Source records

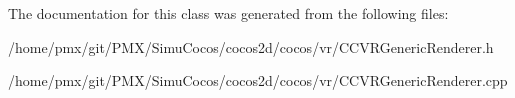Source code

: The documentation for this class was generated from the following files\+:\begin{DoxyCompactItemize}
\item 
/home/pmx/git/\+P\+M\+X/\+Simu\+Cocos/cocos2d/cocos/vr/C\+C\+V\+R\+Generic\+Renderer.\+h\item 
/home/pmx/git/\+P\+M\+X/\+Simu\+Cocos/cocos2d/cocos/vr/C\+C\+V\+R\+Generic\+Renderer.\+cpp\end{DoxyCompactItemize}
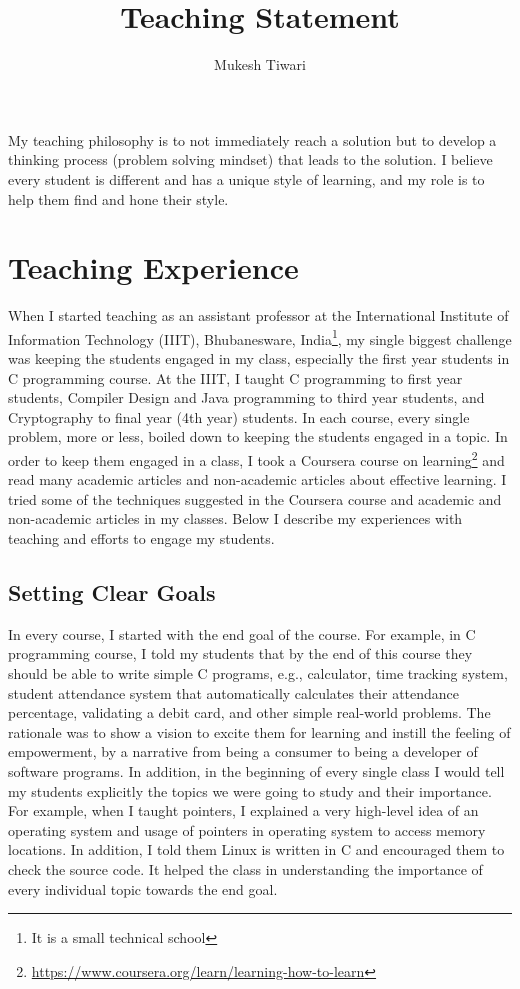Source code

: \documentclass[a4paper]{article}
\title{Teaching Statement}
\author{Mukesh Tiwari}
\date{}
\begin{document}
\fontsize{12}{15}
\selectfont
\maketitle


My teaching philosophy is to not immediately reach a solution but to develop a 
thinking process (problem solving mindset) that leads to the solution. I believe every 
student is different and has a unique style of learning, and my role is to help them find 
and hone their style.

\section{Teaching Experience}
When I started teaching as an assistant professor at the International Institute of Information 
Technology (IIIT), Bhubanesware, India\footnote{It is a small technical school},
my single biggest challenge was keeping the students engaged in my class, especially the first year 
students in C programming course. At the IIIT, I taught C programming to 
first year students, Compiler Design and Java programming to third year students, and
Cryptography to final year (4th year) students. In each course, every single 
problem,  more or less, boiled down to keeping the students engaged in a topic. 
In order to keep them engaged in a class, I took a Coursera course on 
learning\footnote{\url{https://www.coursera.org/learn/learning-how-to-learn}} and 
read many academic articles and non-academic articles about effective learning.
I tried some of the techniques suggested in the Coursera course and 
academic and non-academic articles in my classes. Below I 
describe my experiences with teaching and efforts to engage my students. 





\subsection{Setting Clear Goals}
In every course, I started with the end goal of the course. For example, 
in C programming course, I told my students that by the end of this 
course they should be 
able to write simple C programs, e.g., calculator, time tracking system,
student attendance system that automatically calculates their attendance percentage, 
validating a debit card, and other simple real-world problems. The rationale was 
to show a vision to excite them 
for learning and instill the feeling of empowerment, by a narrative from
being a consumer to being a developer of software programs.
In addition, in the beginning of every single class 
I would tell my students explicitly the topics we were going to study and 
their importance. For example, when I taught pointers, I explained a 
very high-level idea of an operating system and usage of pointers  
in operating system to access memory locations.
In addition, I told them
Linux is written in C and encouraged them to check the source code.
It helped the class in understanding the importance of 
every individual topic towards the end goal.
\end{document}
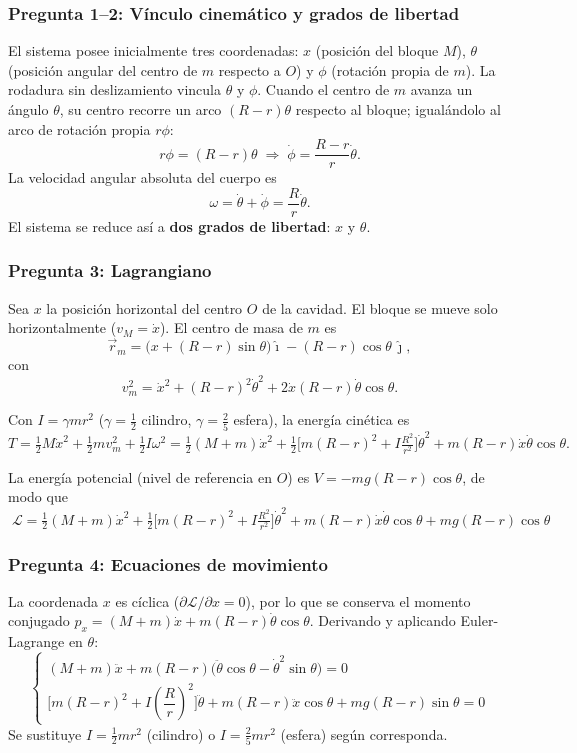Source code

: \begin{sol}

\subsubsection*{Pregunta 1--2: Vínculo cinemático y grados de libertad}

El sistema posee inicialmente tres coordenadas: $x$ (posición del bloque $M$), $\theta$
(posición angular del centro de $m$ respecto a $O$) y $\phi$ (rotación propia de $m$). La
rodadura sin deslizamiento vincula $\theta$ y $\phi$. Cuando el centro de $m$ avanza un
ángulo $\theta$, su centro recorre un arco $(R-r)\theta$ respecto al bloque; igualándolo al
arco de rotación propia $r\phi$:
$$r\phi = (R-r)\theta \;\Longrightarrow\; \dot\phi = \frac{R-r}{r}\dot\theta.$$
La velocidad angular absoluta del cuerpo es
$$\omega = \dot\theta + \dot\phi = \frac{R}{r}\dot\theta.$$
El sistema se reduce así a \textbf{dos grados de libertad}: $x$ y $\theta$.

\subsubsection*{Pregunta 3: Lagrangiano}

Sea $x$ la posición horizontal del centro $O$ de la cavidad. El bloque se mueve solo
horizontalmente ($v_M=\dot x$). El centro de masa de $m$ es
$$\vec{r}_m = \big(x + (R-r)\sin\theta\big)\hat{\imath} - (R-r)\cos\theta\,\hat{\jmath},$$
con
$$v_m^2 = \dot{x}^2 + (R-r)^2\dot\theta^2 + 2\dot{x}(R-r)\dot\theta\cos\theta.$$

Con $I=\gamma m r^2$ ($\gamma=\tfrac12$ cilindro, $\gamma=\tfrac25$ esfera), la energía
cinética es
$$T = \tfrac12 M\dot{x}^2 + \tfrac12 m v_m^2 + \tfrac12 I\omega^2
= \tfrac12(M+m)\dot{x}^2
+ \tfrac12\Big[m(R-r)^2 + I\tfrac{R^2}{r^2}\Big]\dot\theta^2
+ m(R-r)\dot{x}\dot\theta\cos\theta.$$

La energía potencial (nivel de referencia en $O$) es $V=-mg(R-r)\cos\theta$, de modo que
$$\boxed{\;\mathcal{L} = \tfrac12(M+m)\dot{x}^2
+ \tfrac12\Big[m(R-r)^2 + I\tfrac{R^2}{r^2}\Big]\dot\theta^2
+ m(R-r)\dot{x}\dot\theta\cos\theta + mg(R-r)\cos\theta\;}$$

\subsubsection*{Pregunta 4: Ecuaciones de movimiento}

La coordenada $x$ es cíclica ($\partial\mathcal{L}/\partial x=0$), por lo que se conserva
el momento conjugado $p_x=(M+m)\dot{x}+m(R-r)\dot\theta\cos\theta$. Derivando y aplicando
Euler-Lagrange en $\theta$:
$$\boxed{\begin{cases}
(M+m)\ddot{x} + m(R-r)\big(\ddot\theta\cos\theta - \dot\theta^2\sin\theta\big) = 0 \\[4pt]
\Big[m(R-r)^2 + I\left(\dfrac{R}{r}\right)^2\Big]\ddot\theta + m(R-r)\ddot{x}\cos\theta
+ mg(R-r)\sin\theta = 0
\end{cases}}$$
Se sustituye $I=\tfrac12 mr^2$ (cilindro) o $I=\tfrac25 mr^2$ (esfera) según corresponda.

\end{sol}

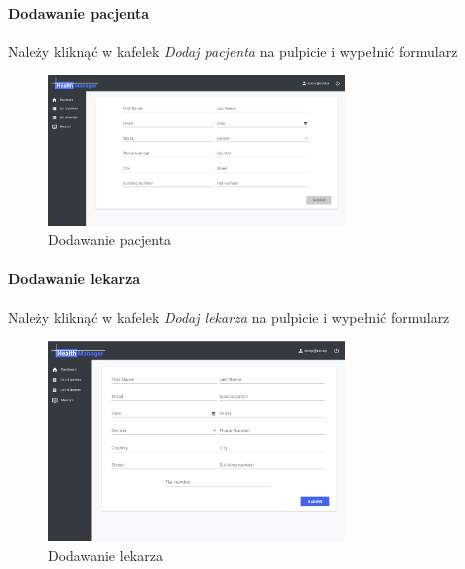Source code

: \documentclass[polish,12pt]{aghthesis}
\begin{document}
    \paragraph{Dodawanie pacjenta}{
        Należy kliknąć w kafelek \emph{Dodaj pacjenta} na pulpicie i wypełnić formularz
        \begin{figure}[H]
          \includegraphics[width=0.7\textwidth]{gui-add-patient}
          \caption{Dodawanie pacjenta}
        \end{figure}     
    }
    \paragraph{Dodawanie lekarza}{
        Należy kliknąć w kafelek \emph{Dodaj lekarza} na pulpicie i wypełnić formularz
        \begin{figure}[H]
          \includegraphics[width=0.7\textwidth]{gui-add-doctor}
          \caption{Dodawanie lekarza}
        \end{figure}     
    }
\end{document}
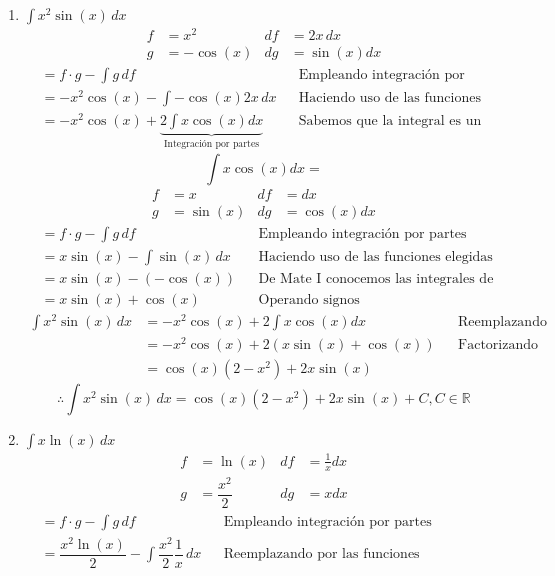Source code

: \documentclass[letterpaper]{article}
\newcommand{\R}{\mathds{R}}
\renewcommand{\*}{\cdot}
\theoremstyle{definition}
\begin{document}
\begin{enumerate}
\begin{enumerate}
	\item$\displaystyle \int x^2 \sin(x) \, dx$
	\begin{align*}
		f &= x^2 & df &=2x\,dx \\
		g &= -\cos(x) & dg &= \sin(x)dx
	\end{align*}
	\begin{align*}
		&= f \* g - \int g\,df &&\text{Empleando integración por partes}\\
		&= -x^2\cos(x) - \int -\cos(x)2x\,dx &&\text{Haciendo uso de las funciones elegidas}\\
		&= -x^2\cos(x) + \underbrace{2\int x\cos(x)dx}_\text{Integración por partes} &&\text{Sabemos que la integral es un operador lineal}
	\end{align*}
	\[ \int x\cos(x)dx = \]
	\begin{align*}
		f &= x & df &=dx \\
		g &= \sin(x) & dg &= \cos(x)dx
	\end{align*}
	\begin{align*}
		&= f \* g - \int g\,df &&\text{Empleando integración por partes}\\
		&= x\sin(x) - \int \sin(x)\,dx &&\text{Haciendo uso de las funciones elegidas}\\
		&= x\sin(x) - (-\cos(x)) &&\text{De Mate I conocemos las integrales de las f. trigonométricas}\\
		&= x\sin(x) + \cos(x) &&\text{Operando signos}
	\end{align*}
	\begin{align*}
		\int x^2 \sin(x) \, dx &= -x^2\cos(x) + 2\int x\cos(x)dx &&\text{Reemplazando en el resultado anterior}\\
		&= -x^2\cos(x) + 2(x\sin(x) + \cos(x)) &&\text{Factorizando }\\
		&= \cos(x)(2 -x^2) +2x\sin(x) &&\text{ }
	\end{align*}
	\[ \therefore 	\int x^2 \sin(x) \, dx = \cos(x)(2 -x^2) +2x\sin(x)  + C, C \in \R \]
	 \newpage
	\item$\displaystyle \int x \ln(x) \, dx$
	\begin{align*}
		f &= \ln(x) & df &=\frac{1}{x}dx \\
		g &= \dfrac{x^2}{2} & dg &= xdx
	\end{align*}
	\begin{align*}
		&= f \* g - \int g\,df &&\text{Empleando integración por partes}\\
		&= \dfrac{x^2\ln(x)}{2} - \int \dfrac{x^2}{2}\dfrac{1}{x}\,dx && \text{Reemplazando por las funciones seleccionadas}\\

\end{align*}
\end{enumerate}
\end{enumerate}
\end{document}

About this task
Above are some records. Output exactly the lines from the one that contains "I would tell" to the one that contains "(R-r)\theta \;\Longrightarrow\; \dot\phi", keeping both, and omit the pictures.

Exercise answer
I would tell my students explicitly the topics we were going to study and 
their importance. For example, when I taught pointers, I explained a 
very high-level idea of an operating system and usage of pointers  
in operating system to access memory locations.
In addition, I told them
Linux is written in C and encouraged them to check the source code.
It helped the class in understanding the importance of 
every individual topic towards the end goal.
\end{document}
Source code

: \begin{sol}

\subsubsection*{Pregunta 1--2: Vínculo cinemático y grados de libertad}

El sistema posee inicialmente tres coordenadas: $x$ (posición del bloque $M$), $\theta$
(posición angular del centro de $m$ respecto a $O$) y $\phi$ (rotación propia de $m$). La
rodadura sin deslizamiento vincula $\theta$ y $\phi$. Cuando el centro de $m$ avanza un
ángulo $\theta$, su centro recorre un arco $(R-r)\theta$ respecto al bloque; igualándolo al
arco de rotación propia $r\phi$:
$$r\phi = (R-r)\theta \;\Longrightarrow\; \dot\phi = \frac{R-r}{r}\dot\theta.$$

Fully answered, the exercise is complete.